"Harnessing the Power of Innovation, Health Informatics and Patient Voice"
Peer-to-peer online networks are an emerging source for a new generation of patient-reported data. Increasingly, people are using social media to meet others with their same condition and to exchange information about symptoms, treatments and side effects. Since few websites collect these data in a scientific manner, patient experience and knowledge are too often lost.
PatientsLikeMe, a patient-powered research network, harnesses the unique characteristics of patient insight by capturing data that matters to patients using clinically relevant patient-reported outcome measures (PRO). This presentation will explore what we have learned from PROs about how diseases and treatments act in the real world; validate the impact of PROs on care and decision-making; and establish PROs as essential to a continuously learning 21st century health system.

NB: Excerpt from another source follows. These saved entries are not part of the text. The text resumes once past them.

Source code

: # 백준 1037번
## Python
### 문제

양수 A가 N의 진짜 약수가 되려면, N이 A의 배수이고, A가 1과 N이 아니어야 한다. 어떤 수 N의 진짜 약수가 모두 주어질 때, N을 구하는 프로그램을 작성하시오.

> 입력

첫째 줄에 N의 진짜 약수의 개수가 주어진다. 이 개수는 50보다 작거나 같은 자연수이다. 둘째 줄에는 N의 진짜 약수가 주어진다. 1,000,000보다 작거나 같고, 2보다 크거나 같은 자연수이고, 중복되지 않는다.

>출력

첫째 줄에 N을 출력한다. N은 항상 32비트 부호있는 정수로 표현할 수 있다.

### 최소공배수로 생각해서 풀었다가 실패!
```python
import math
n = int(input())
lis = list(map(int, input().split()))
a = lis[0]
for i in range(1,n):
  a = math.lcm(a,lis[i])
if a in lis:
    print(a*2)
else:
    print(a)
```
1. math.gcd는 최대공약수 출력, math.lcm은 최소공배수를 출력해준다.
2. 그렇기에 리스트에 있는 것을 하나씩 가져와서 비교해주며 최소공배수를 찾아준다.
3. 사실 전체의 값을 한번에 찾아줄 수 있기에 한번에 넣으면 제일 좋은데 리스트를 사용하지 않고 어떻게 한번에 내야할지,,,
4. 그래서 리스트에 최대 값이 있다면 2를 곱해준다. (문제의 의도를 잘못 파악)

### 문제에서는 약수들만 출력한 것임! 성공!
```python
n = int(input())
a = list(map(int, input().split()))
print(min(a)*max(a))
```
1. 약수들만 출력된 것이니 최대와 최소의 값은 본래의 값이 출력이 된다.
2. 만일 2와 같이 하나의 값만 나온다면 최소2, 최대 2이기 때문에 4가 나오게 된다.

Presenter Sally Okun has been a member of the research and development team at PatientsLikeMe, Inc., since 2008 and is responsible for the site’s medical ontology and the integrity of patient reported health data. She also developed and oversees the PatientsLikeMe Drug Safety and Pharmacovigilance Platform. Okun is currently transitioning to the newly created position of vice president, advocacy and patient safety. In this role she will oversee the company’s evolving patient advocacy initiatives, participate and contribute to health policy discussions at the national and global level, and be the company’s liaison with government and regulatory agencies responsible for patient safety.
Prior to joining PatientsLikeMe, Okun practiced as a palliative care specialist. In addition to working with patients and families facing life-changing illnesses, she was an independent consultant supporting multi-year clinical, research, and education projects focused on palliative and end of life care for numerous clients including Brown University, Harvard Medical School, the Massachusetts Department of Mental Health, and the Robert Wood Johnson Foundation.
Okun received her nursing diploma from the Hospital of St. Raphael School of Nursing; her bachelor's degree in nursing from Southern Connecticut State University; and her master's degree from the Heller School for Social Policy & Management at Brandeis University. She completed study of palliative care and ethics at Memorial Sloan-Kettering Cancer Center and was a fellow at the National Library of Medicine Program in Biomedical Informatics.